Items listed in a dataset:
'''
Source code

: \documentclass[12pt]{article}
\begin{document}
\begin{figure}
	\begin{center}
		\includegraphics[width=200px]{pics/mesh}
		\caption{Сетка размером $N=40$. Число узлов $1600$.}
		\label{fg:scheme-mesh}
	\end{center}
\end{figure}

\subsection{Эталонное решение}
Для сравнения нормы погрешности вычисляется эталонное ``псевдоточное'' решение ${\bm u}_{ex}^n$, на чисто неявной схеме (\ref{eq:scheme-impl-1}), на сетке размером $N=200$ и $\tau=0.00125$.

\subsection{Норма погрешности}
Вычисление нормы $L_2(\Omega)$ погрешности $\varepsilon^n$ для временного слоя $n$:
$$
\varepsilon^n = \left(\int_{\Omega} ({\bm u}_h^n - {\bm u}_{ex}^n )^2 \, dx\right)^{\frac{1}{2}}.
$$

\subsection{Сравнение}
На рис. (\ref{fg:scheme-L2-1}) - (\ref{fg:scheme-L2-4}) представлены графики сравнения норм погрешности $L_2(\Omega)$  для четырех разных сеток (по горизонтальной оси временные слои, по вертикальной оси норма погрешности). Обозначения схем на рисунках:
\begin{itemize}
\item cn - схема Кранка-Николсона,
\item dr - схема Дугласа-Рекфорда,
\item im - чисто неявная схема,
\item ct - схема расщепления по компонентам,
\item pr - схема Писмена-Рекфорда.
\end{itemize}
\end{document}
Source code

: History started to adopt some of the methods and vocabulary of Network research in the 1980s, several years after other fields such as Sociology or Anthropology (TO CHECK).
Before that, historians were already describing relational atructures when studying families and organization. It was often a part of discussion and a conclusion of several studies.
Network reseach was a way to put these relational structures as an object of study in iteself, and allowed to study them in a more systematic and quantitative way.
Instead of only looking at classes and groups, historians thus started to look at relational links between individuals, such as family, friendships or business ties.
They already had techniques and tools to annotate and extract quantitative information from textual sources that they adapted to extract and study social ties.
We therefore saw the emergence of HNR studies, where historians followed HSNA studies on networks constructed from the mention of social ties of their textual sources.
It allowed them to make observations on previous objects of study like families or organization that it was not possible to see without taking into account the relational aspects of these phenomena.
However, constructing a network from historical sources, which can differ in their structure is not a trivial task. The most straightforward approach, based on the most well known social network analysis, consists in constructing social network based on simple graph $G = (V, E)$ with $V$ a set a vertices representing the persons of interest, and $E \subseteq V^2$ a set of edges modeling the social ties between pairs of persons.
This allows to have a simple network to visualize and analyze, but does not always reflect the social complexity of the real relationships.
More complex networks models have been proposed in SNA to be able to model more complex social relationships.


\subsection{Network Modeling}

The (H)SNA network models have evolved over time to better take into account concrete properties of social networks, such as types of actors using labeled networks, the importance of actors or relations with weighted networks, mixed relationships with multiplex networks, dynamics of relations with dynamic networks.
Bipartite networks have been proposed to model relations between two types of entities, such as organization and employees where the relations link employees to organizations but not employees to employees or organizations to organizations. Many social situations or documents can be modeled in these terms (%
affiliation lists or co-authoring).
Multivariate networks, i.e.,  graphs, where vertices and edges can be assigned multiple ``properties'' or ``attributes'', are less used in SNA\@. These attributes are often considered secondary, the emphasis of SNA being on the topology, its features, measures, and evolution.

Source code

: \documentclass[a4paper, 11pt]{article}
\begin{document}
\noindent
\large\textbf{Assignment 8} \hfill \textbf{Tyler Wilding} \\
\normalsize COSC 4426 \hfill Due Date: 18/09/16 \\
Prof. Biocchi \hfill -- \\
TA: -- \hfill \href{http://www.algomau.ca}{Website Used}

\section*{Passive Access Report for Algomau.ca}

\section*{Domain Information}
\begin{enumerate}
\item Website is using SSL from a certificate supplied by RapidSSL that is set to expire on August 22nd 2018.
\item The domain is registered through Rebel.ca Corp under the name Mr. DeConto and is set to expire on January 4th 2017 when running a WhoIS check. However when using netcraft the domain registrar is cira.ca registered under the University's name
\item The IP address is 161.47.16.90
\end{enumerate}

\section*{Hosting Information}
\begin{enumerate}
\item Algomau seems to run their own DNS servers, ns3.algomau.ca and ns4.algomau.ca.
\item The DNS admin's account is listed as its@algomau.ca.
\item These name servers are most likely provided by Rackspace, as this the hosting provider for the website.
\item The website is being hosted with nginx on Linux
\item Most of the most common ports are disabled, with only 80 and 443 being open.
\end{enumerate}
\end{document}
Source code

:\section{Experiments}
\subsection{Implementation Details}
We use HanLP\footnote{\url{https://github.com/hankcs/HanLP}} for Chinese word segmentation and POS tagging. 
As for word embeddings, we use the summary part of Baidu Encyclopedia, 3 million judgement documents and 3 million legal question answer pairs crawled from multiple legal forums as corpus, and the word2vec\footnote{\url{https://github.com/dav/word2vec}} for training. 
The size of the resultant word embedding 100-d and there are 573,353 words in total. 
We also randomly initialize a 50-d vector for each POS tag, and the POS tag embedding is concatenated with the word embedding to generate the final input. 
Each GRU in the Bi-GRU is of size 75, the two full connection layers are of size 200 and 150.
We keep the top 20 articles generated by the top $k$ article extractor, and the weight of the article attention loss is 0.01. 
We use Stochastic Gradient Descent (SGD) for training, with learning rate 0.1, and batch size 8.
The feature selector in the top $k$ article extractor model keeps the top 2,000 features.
'''
Please copy the lines above from the line with "The size of" up to and including the line with "Each GRU in", exactly as written and with nothing else.

SOLVED EXERCISE:
The size of the resultant word embedding 100-d and there are 573,353 words in total. 
We also randomly initialize a 50-d vector for each POS tag, and the POS tag embedding is concatenated with the word embedding to generate the final input. 
Each GRU in the Bi-GRU is of size 75, the two full connection layers are of size 200 and 150.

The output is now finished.